WHAT TO WORK ON =>
Go through the records and report each line holding the string "kind".

SOURCE MATERIAL =>
####

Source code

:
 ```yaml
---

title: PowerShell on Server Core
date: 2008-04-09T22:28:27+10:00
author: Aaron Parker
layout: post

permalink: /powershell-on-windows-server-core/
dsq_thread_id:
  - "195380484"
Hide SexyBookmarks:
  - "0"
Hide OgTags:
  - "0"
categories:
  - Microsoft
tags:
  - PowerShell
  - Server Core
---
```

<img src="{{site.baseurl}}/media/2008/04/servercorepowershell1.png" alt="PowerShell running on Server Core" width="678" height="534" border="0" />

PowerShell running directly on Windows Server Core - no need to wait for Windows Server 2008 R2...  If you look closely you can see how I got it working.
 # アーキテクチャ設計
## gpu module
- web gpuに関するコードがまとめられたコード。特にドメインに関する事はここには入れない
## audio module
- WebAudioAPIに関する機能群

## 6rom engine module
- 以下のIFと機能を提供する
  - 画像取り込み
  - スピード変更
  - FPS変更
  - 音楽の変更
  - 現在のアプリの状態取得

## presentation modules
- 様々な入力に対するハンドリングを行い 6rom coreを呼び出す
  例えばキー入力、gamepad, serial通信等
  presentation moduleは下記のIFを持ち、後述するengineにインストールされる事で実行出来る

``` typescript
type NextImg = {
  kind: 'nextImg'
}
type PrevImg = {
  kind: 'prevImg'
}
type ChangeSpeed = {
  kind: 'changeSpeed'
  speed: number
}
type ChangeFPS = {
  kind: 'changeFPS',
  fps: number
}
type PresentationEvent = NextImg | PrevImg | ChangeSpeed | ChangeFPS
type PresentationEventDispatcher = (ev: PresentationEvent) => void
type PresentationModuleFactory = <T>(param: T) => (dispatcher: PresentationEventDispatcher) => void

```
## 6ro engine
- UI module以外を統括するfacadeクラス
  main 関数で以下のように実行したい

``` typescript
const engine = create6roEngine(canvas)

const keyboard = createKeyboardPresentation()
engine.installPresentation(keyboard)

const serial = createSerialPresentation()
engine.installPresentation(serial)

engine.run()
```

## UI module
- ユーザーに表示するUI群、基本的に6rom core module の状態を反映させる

####

SOLUTION FOR THIS TASK =>
  kind: 'nextImg'
  kind: 'prevImg'
  kind: 'changeSpeed'
  kind: 'changeFPS',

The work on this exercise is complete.